Ministerpräsident Viktor Orbán hielt seine Festrede auf den Stufen des ungarischen Nationalmuseums, wo er eine scharfe Parallele zwischen den Revolutionären von 1848 und der heutigen ungarischen jungen Generation zog. Auch heute müsse man im Namen von „Ungarns Freiheit und Souveränität […] Brüssel erobern“ anstatt sich der „globalen Schafherde auf der Prachtstraße des Soros-Imperiums“ anzuschließen.

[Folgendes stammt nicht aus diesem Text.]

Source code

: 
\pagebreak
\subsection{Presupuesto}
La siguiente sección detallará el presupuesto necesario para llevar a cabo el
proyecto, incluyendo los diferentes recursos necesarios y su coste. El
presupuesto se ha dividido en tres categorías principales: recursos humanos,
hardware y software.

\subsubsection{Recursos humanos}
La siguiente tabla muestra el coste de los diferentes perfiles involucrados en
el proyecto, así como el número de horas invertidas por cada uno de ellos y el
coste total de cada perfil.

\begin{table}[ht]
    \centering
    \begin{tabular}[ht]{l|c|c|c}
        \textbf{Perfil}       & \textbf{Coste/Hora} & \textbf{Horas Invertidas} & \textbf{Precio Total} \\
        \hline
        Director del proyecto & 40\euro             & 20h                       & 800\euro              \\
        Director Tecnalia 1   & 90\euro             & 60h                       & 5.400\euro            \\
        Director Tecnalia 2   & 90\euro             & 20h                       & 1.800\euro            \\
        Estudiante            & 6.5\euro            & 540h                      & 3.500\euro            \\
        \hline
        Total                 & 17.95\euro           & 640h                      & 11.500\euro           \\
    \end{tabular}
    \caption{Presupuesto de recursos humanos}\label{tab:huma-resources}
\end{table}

Weiter kritisierte Orbán den entfesselten Individualismus des Westens, der Solidarität und Gemeinschaftlichkeit verloren habe: „Im Westen wird das Individuum über alles gestellt, Geschlecht und Familie gelten als Konstrukte freier Entscheidungen. Wir Ungarn wissen, allein auf der Welt bist du nicht frei, sondern nur einsam.“ In dieser heutigen westlichen Welt, in der Millionen von Menschen entwurzelt und ohne Identität seien, ohne inneren Antrieb, ohne Ziel, ohne Respekt, würden mal eben einfach so Kriege entfacht und ganze Welten zerstört.
„„Wir Ungarn wollen anders leben, wir haben eine Vergangenheit und wir haben eine Zukunft“, hielt der Ministerpräsident fest. Wir lassen uns in keinen Krieg hineinziehen, lassen uns keine illegalen Migranten aufdrängen und schon gar nicht unsere Kinder umerziehen. Ungarn ist frei und souverän, und das bleibt es auch!“,
so Orbán, „[…] für die Linken sind Steine dazu da, zertrümmert zu werden, wir Konservativen nehmen die Steine, um Kathedralen zu erbauen.“Opposition feiert zersplittert.
Die Oppositionsparteien des linken Spektrums der ehemaligen „vereinten Opposition“ feierten den 15. März hingegen jeweils eigenständig, ohne große Massen zu mobilisieren.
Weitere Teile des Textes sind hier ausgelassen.